Two resistive networks, one with low value resistors ( \( R_L \) ) and one with high value resistors ( \( R_H \) ) are respectively used to increase the current during transitions and reduce power consumption in static state.

The EN switch follows the rules described below (see Figure 75 ):

• • If LCDEN bit in the LCD_CR register is set, the EN switch is closed.
• • When clearing the LCDEN bit in the LCD_CR register, the EN switch is open at the end of the even frame in order to avoid a medium voltage level different from 0 considering the entire frame odd plus even.

The PON[2:0] (Pulse ON duration) bits in the LCD_FCR register configure the time during which \( R_L \) is enabled through the HD (high drive) switch when the levels of the common and segment lines change (see Figure 75 ). A short drive time will lead to lower power consumption, but displays with high internal resistance may need a longer drive time to achieve satisfactory contrast.

Figure 75. LCD voltage control

1. \( R_{LN} \) and \( R_{HN} \) are the low value resistance network and the high value resistance network, respectively.

The \( R_{LN} \) divider can be always switched on using the HD bit in the LCD_FCR configuration register (see Section 17.7.2 ).

The HD switch follows the rules described below:

• • If the HD bit and the PON[2:0] bits in the LCD_FCR register are reset, then HD switch is open.
• • If the HD bit in the LCD_FCR register is reset and the PON[2:0] bits in the LCD_FCR are different from 00 then, the HD switch is closed during the number of pulses defined in the PON[2:0] bits.
• • If HD bit in the LCD_FCR register is 1 then HD switch is always closed.

After the LCDEN bit is activated, the RDY bit is set in the LCD_SR register to indicate that voltage levels are stable and the LCD controller can start to work.

External decoupling

Devices with \( V_{LCD} \) rails decoupling capability (see device datasheets) allow adding decoupling capacitors on the VLCD intermediate voltage rails that available on LCD_VLCD1, LCD_VLCD2 and LCD_VLCD3 for stabilization purpose (see Figure 75 ). Spikes might be observed when the voltage applied to the pixel is alternating. In this case, these decoupling capacitors will help to get a steady voltage resulting in a higher contrast.

This capability is particularly useful for consumption reason as it allow to select lower PON[2:0] values in the LCD_FCR register.
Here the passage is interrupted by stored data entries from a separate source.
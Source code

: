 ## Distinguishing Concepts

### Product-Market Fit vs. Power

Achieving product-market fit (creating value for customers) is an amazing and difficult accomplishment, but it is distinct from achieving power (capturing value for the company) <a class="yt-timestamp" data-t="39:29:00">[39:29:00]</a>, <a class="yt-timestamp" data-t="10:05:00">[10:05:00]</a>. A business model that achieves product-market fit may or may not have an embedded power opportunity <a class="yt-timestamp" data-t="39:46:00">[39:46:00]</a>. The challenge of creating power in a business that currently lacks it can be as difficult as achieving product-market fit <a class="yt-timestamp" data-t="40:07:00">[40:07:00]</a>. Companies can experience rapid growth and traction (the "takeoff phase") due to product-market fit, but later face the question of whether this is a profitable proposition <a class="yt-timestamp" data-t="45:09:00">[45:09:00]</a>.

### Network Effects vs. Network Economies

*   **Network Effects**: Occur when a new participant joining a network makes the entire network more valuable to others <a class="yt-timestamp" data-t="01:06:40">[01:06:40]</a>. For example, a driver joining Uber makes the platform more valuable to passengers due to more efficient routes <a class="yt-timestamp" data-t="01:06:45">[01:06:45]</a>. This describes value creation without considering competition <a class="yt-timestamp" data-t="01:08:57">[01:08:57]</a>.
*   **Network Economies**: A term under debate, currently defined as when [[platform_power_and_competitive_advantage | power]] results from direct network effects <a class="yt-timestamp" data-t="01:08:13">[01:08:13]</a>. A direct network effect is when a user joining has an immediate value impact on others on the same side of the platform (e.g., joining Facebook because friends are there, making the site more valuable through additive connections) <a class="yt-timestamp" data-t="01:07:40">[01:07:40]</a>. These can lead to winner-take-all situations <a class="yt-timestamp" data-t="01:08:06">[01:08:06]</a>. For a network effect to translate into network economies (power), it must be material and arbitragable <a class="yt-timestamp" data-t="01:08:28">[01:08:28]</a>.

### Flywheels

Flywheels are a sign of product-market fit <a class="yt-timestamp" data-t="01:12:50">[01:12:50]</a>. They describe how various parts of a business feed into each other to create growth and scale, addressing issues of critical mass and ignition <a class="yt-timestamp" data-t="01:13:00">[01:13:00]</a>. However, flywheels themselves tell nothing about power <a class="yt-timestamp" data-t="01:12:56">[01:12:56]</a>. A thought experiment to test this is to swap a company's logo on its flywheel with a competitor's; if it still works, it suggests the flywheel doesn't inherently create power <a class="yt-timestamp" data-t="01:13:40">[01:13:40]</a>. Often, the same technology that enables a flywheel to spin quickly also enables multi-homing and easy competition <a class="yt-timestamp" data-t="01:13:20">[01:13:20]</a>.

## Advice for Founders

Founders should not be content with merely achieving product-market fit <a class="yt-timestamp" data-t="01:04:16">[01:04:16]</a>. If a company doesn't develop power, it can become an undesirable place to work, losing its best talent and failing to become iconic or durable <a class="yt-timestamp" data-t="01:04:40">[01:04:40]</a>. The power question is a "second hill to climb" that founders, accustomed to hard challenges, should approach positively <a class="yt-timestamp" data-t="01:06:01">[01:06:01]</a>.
To connect the \( V_{LCD} \) rails as described in Table 76 to the dedicated GPIOs, configure the LCD_CAPA[4:0] bits of the SYSCFG_CFGR2 register (see Section 10.2.2: SYSCFG peripheral mode configuration register (SYSCFG_CFGR2) ).

Table 76. VLCD rail connections to GPIO pins

In order to be effective, the values of these decoupling capacitors must be tuned according to the LCD glass and the PCB capacitances. As a guideline the user can set the decoupling capacitor values to approximately 10 times the LCD capacitance.

Deadtime

In addition to using the CC[2:0] bits, the contrast can be controlled by programming a dead time between each frame. During the dead time the COM and SEG values are put to \( V_{SS} \) . The DEAD[2:0] bits in the LCD_FCR register can be used to program a time of up to eight phase periods. This dead time reduces the contrast without modifying the frame rate.

Figure 76. Deadtime

17.4.6 Double buffer memory

Using its double buffer memory the LCD controller ensures the coherency of the displayed information without having to use interrupts to control LCD_RAM modification.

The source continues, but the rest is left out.